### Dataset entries

►

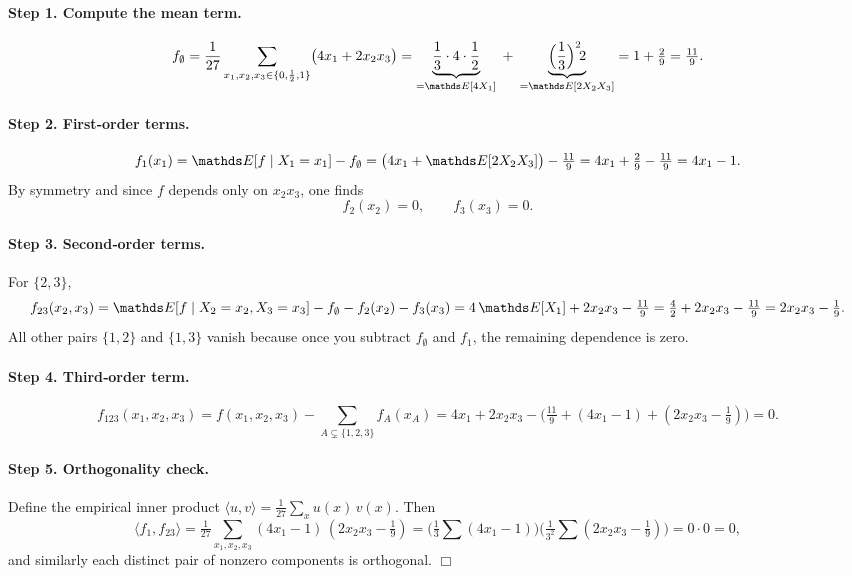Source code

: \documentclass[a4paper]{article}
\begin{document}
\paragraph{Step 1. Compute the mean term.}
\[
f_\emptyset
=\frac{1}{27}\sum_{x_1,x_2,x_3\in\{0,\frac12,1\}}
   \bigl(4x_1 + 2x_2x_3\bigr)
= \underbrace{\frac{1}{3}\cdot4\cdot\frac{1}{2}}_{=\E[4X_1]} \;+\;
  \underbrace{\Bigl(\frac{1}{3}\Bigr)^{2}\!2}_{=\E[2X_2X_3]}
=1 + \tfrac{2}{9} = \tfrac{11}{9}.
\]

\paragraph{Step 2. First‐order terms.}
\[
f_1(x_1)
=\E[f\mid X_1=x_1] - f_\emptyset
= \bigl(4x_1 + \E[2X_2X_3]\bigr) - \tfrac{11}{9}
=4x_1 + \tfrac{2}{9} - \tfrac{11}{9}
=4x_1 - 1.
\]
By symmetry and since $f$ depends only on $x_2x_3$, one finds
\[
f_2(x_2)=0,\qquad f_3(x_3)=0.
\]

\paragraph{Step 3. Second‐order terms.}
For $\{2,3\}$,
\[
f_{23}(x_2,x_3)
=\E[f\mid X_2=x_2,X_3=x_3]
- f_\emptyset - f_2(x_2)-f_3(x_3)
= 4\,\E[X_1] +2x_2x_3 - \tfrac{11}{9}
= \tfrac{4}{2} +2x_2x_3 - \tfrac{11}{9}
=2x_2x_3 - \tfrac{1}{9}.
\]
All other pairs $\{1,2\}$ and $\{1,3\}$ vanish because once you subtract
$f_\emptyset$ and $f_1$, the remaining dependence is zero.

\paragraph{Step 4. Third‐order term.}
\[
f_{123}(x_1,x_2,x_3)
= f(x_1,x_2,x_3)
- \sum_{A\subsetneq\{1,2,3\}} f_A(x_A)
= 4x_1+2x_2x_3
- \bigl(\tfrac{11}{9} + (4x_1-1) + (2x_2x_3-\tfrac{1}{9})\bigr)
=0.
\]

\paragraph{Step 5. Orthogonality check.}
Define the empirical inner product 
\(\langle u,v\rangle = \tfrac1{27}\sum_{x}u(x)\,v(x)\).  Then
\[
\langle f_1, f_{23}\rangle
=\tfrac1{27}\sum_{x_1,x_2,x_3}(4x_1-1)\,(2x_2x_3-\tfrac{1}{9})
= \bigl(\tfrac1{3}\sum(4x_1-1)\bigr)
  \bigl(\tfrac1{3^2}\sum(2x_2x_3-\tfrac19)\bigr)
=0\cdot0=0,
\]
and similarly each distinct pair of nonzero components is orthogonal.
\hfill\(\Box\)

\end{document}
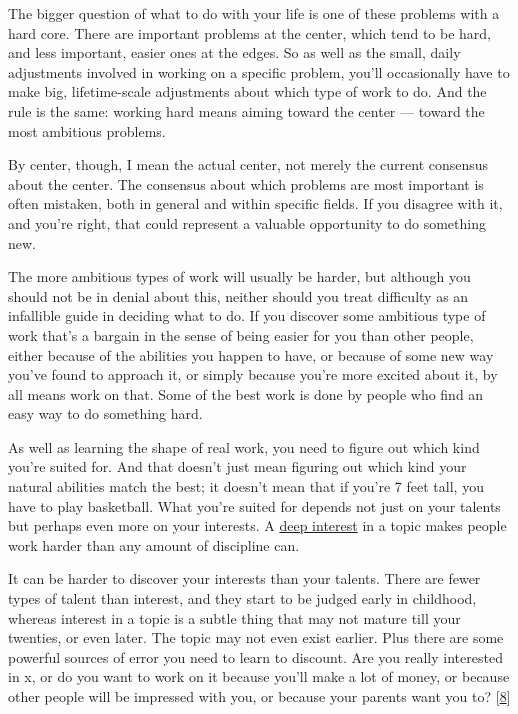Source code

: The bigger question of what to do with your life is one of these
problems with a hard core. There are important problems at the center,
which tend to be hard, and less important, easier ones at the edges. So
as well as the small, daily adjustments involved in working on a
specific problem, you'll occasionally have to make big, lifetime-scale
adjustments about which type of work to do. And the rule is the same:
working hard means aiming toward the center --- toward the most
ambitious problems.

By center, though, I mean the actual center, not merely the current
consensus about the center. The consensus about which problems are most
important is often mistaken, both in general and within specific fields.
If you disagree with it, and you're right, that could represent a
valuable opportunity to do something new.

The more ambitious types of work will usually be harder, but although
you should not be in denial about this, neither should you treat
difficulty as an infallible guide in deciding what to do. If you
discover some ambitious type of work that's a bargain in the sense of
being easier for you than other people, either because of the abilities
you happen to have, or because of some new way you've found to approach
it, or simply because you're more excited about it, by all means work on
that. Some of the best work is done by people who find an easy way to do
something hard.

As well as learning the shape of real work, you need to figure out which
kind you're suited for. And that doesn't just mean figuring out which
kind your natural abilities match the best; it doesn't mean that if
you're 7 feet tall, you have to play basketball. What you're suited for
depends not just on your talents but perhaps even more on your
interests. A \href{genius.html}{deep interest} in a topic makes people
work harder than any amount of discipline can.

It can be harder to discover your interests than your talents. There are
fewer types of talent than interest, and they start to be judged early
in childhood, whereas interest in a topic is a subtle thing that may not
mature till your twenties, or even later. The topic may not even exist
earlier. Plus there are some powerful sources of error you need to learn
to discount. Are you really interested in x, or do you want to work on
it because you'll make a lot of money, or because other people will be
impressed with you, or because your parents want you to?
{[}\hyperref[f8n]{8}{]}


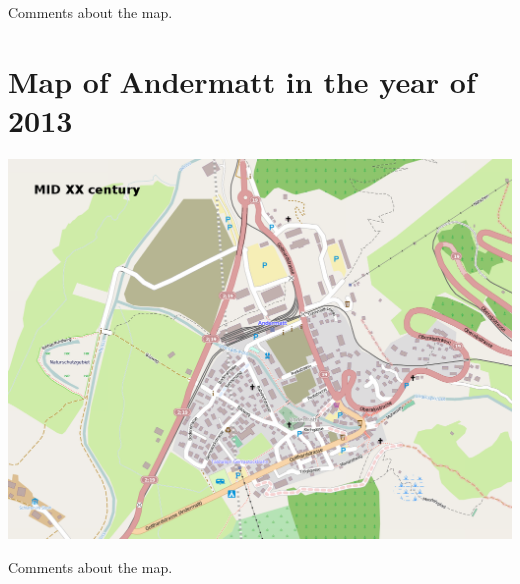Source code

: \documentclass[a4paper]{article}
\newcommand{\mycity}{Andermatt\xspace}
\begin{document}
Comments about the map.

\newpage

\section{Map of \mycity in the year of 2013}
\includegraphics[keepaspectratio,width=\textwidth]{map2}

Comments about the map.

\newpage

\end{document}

◄

### YOUR ASSIGNMENT
Reproduce all entries exactly. Pictures do not belong in the copy.

### TASK RESPONSE
Source code

: \documentclass[a4paper]{article}
\begin{document}
\paragraph{Step 1. Compute the mean term.}
\[
f_\emptyset
=\frac{1}{27}\sum_{x_1,x_2,x_3\in\{0,\frac12,1\}}
   \bigl(4x_1 + 2x_2x_3\bigr)
= \underbrace{\frac{1}{3}\cdot4\cdot\frac{1}{2}}_{=\E[4X_1]} \;+\;
  \underbrace{\Bigl(\frac{1}{3}\Bigr)^{2}\!2}_{=\E[2X_2X_3]}
=1 + \tfrac{2}{9} = \tfrac{11}{9}.
\]

\paragraph{Step 2. First‐order terms.}
\[
f_1(x_1)
=\E[f\mid X_1=x_1] - f_\emptyset
= \bigl(4x_1 + \E[2X_2X_3]\bigr) - \tfrac{11}{9}
=4x_1 + \tfrac{2}{9} - \tfrac{11}{9}
=4x_1 - 1.
\]
By symmetry and since $f$ depends only on $x_2x_3$, one finds
\[
f_2(x_2)=0,\qquad f_3(x_3)=0.
\]

\paragraph{Step 3. Second‐order terms.}
For $\{2,3\}$,
\[
f_{23}(x_2,x_3)
=\E[f\mid X_2=x_2,X_3=x_3]
- f_\emptyset - f_2(x_2)-f_3(x_3)
= 4\,\E[X_1] +2x_2x_3 - \tfrac{11}{9}
= \tfrac{4}{2} +2x_2x_3 - \tfrac{11}{9}
=2x_2x_3 - \tfrac{1}{9}.
\]
All other pairs $\{1,2\}$ and $\{1,3\}$ vanish because once you subtract
$f_\emptyset$ and $f_1$, the remaining dependence is zero.

\paragraph{Step 4. Third‐order term.}
\[
f_{123}(x_1,x_2,x_3)
= f(x_1,x_2,x_3)
- \sum_{A\subsetneq\{1,2,3\}} f_A(x_A)
= 4x_1+2x_2x_3
- \bigl(\tfrac{11}{9} + (4x_1-1) + (2x_2x_3-\tfrac{1}{9})\bigr)
=0.
\]

\paragraph{Step 5. Orthogonality check.}
Define the empirical inner product 
\(\langle u,v\rangle = \tfrac1{27}\sum_{x}u(x)\,v(x)\).  Then
\[
\langle f_1, f_{23}\rangle
=\tfrac1{27}\sum_{x_1,x_2,x_3}(4x_1-1)\,(2x_2x_3-\tfrac{1}{9})
= \bigl(\tfrac1{3}\sum(4x_1-1)\bigr)
  \bigl(\tfrac1{3^2}\sum(2x_2x_3-\tfrac19)\bigr)
=0\cdot0=0,
\]
and similarly each distinct pair of nonzero components is orthogonal.
\hfill\(\Box\)

\end{document}
Source code

: The bigger question of what to do with your life is one of these
problems with a hard core. There are important problems at the center,
which tend to be hard, and less important, easier ones at the edges. So
as well as the small, daily adjustments involved in working on a
specific problem, you'll occasionally have to make big, lifetime-scale
adjustments about which type of work to do. And the rule is the same:
working hard means aiming toward the center --- toward the most
ambitious problems.

By center, though, I mean the actual center, not merely the current
consensus about the center. The consensus about which problems are most
important is often mistaken, both in general and within specific fields.
If you disagree with it, and you're right, that could represent a
valuable opportunity to do something new.

The more ambitious types of work will usually be harder, but although
you should not be in denial about this, neither should you treat
difficulty as an infallible guide in deciding what to do. If you
discover some ambitious type of work that's a bargain in the sense of
being easier for you than other people, either because of the abilities
you happen to have, or because of some new way you've found to approach
it, or simply because you're more excited about it, by all means work on
that. Some of the best work is done by people who find an easy way to do
something hard.

As well as learning the shape of real work, you need to figure out which
kind you're suited for. And that doesn't just mean figuring out which
kind your natural abilities match the best; it doesn't mean that if
you're 7 feet tall, you have to play basketball. What you're suited for
depends not just on your talents but perhaps even more on your
interests. A \href{genius.html}{deep interest} in a topic makes people
work harder than any amount of discipline can.

It can be harder to discover your interests than your talents. There are
fewer types of talent than interest, and they start to be judged early
in childhood, whereas interest in a topic is a subtle thing that may not
mature till your twenties, or even later. The topic may not even exist
earlier. Plus there are some powerful sources of error you need to learn
to discount. Are you really interested in x, or do you want to work on
it because you'll make a lot of money, or because other people will be
impressed with you, or because your parents want you to?
{[}\hyperref[f8n]{8}{]}


Source code

: \documentclass[a4paper]{article}
\newcommand{\mycity}{Andermatt\xspace}
\begin{document}
Comments about the map.

\newpage

\section{Map of \mycity in the year of 2013}
\includegraphics[keepaspectratio,width=\textwidth]{map2}

Comments about the map.

\newpage

\end{document}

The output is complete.